Community building happens inch by inch. Sure, you should throw in some buzz for good measure, but without the stuff in between none of it matters. Show up. No excuses: if you can’t do this, you fail as a modern communications professional.

Go through the process yourself

There is no chance anyone is just going to just get lucky at web publishing and randomly build a organic opt-in audience. You really have to go through the process yourself from start to finish. I think you can partner here, but if you haven’t completed this successfully somewhere you are in no way, shape or form positioned to become a media company. Experience counts and having been successful with micro content is not enough. CMOs listen up: hire agencies and team members who have done this before. They exist, find them. Hire away from media if you have to.

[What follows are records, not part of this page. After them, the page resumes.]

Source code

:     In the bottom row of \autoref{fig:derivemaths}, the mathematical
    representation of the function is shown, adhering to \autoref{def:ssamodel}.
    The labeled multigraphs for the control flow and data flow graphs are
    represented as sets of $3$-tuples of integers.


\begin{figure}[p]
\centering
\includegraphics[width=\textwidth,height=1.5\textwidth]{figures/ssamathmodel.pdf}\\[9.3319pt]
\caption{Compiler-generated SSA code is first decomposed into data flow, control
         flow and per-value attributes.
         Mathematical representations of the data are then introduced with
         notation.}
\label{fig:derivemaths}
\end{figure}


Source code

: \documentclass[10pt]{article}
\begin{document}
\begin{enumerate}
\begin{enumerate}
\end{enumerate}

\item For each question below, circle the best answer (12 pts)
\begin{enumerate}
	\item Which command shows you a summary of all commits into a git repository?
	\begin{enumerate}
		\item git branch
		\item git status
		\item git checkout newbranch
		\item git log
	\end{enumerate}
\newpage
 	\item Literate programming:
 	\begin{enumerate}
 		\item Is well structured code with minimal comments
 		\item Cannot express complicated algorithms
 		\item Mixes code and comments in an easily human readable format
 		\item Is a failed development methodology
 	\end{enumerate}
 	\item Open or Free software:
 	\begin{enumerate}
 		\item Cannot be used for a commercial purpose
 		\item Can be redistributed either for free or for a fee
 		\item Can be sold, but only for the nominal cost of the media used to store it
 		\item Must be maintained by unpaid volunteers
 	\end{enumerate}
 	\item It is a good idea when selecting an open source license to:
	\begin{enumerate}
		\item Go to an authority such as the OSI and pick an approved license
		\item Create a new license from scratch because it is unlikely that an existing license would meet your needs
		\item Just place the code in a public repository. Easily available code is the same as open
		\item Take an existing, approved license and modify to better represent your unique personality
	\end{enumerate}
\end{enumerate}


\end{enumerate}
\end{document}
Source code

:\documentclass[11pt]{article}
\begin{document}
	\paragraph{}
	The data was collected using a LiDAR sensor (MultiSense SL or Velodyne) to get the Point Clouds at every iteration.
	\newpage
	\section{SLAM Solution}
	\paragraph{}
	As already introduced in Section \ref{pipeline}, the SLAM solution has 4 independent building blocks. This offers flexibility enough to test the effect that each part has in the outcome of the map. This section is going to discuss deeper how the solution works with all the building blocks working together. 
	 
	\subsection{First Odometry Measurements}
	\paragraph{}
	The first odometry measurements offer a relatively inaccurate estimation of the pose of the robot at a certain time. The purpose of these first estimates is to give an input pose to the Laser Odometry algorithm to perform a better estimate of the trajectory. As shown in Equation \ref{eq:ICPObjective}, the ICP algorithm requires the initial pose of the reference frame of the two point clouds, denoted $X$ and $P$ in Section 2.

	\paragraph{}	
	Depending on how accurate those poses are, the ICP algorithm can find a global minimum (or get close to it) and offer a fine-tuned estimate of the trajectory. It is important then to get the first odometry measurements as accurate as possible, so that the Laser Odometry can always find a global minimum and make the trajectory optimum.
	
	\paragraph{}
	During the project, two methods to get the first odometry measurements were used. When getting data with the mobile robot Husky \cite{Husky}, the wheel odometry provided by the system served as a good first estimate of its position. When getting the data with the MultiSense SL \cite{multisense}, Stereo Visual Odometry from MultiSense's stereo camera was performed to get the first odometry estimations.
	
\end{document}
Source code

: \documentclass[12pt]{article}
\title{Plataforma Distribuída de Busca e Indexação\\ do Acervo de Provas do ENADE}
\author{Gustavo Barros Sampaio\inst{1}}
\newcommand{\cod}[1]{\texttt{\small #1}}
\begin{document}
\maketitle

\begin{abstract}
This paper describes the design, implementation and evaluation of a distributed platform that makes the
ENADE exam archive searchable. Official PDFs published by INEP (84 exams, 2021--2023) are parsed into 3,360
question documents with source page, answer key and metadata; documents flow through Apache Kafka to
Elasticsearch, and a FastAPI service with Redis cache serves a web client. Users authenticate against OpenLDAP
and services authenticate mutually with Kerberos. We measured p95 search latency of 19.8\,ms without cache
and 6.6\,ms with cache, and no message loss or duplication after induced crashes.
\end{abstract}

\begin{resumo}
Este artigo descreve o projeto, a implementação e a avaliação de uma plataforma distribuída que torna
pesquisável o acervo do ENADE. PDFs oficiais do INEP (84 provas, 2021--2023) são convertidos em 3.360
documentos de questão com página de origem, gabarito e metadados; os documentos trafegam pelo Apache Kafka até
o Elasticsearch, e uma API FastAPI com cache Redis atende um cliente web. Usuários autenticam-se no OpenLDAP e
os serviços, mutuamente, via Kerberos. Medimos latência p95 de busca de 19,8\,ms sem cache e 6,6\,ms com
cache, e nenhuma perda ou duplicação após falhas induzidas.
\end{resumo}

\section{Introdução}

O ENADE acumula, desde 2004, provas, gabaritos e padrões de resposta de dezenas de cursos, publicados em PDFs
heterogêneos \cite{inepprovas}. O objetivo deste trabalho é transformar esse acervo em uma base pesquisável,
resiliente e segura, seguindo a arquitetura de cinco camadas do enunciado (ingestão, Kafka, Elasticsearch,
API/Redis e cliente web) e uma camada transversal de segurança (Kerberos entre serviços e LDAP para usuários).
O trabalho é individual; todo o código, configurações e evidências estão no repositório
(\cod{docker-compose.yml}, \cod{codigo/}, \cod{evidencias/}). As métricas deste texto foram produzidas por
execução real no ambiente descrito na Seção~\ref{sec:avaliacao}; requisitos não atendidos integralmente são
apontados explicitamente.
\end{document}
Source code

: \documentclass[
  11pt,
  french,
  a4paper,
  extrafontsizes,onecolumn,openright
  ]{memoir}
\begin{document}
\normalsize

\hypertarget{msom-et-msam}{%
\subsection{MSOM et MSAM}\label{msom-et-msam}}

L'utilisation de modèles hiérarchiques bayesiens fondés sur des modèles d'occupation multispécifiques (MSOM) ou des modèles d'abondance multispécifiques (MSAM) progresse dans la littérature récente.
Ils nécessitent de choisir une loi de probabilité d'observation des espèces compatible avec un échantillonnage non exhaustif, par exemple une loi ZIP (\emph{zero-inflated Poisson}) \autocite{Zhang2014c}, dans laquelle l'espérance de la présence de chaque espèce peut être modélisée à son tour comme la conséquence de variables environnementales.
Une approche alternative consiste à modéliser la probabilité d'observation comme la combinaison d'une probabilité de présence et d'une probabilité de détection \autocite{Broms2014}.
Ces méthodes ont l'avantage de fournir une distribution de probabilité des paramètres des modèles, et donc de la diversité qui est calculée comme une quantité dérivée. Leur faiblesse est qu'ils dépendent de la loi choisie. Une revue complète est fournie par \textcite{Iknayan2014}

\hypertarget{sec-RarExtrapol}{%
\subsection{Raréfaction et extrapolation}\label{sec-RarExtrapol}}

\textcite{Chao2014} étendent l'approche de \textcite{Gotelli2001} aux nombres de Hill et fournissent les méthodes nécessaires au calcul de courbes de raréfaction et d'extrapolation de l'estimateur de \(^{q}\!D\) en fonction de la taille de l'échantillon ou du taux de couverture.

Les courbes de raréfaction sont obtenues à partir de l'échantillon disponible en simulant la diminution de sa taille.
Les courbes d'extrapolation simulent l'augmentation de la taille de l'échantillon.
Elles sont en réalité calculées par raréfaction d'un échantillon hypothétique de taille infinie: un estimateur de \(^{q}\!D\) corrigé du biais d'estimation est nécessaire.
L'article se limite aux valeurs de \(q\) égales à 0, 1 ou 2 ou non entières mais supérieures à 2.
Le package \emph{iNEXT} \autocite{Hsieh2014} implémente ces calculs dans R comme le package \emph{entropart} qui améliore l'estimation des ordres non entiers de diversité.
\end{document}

Embrace having personality

If you hope to create a following on the web behind content you will have to polarize audiences somehow. Anything less means blanding away ideas to the point they’re basically unreadable. This is difficult and counter to what most organizations are able to do from a self-publishing standpoint.

Sure they pitch stories that have bite or interest, but it’s “safer” to let it come from a reporter. If you want to self-publish, you have to have some sort of voice. Have opinions and take sidesMake enemies. Obscurity is a far greater threat to companies than any perceived repercussions from being interesting.

Become data-driven

Publishing content on the web goes well beyond activating pull PR. If you follow an effective content strategy, optimize your templates and call people to action you can impact outcomes such as leads generated or sales. But this can only happen if you’re data-driven, establish conversion goals from the beginning and iterate and refine based on metrics.

Most start publishing without even establishing benchmarks which is sad, because without data you’re flying blind. But with this data you’re in the most powerful seat of all: the ability to get immediate feedback from your ideas and refine them bit by bit. Also learn how KPIs from self-publishing ventures such as blogging impacts your commercial web page KPIs (such as passing link equity and referring traffic).

The time to act on this is now…

The real question is, what PR teams are willing to destroy any remaining artificial barriers and go direct to media / customers in an open format?

It’s no doubt work, and still a new approach for many. But it’s the future of effective and scalable PR, evolving it from something which (previously) meant borrowing attention from others to building equity and your own high-value channel of distribution to the world.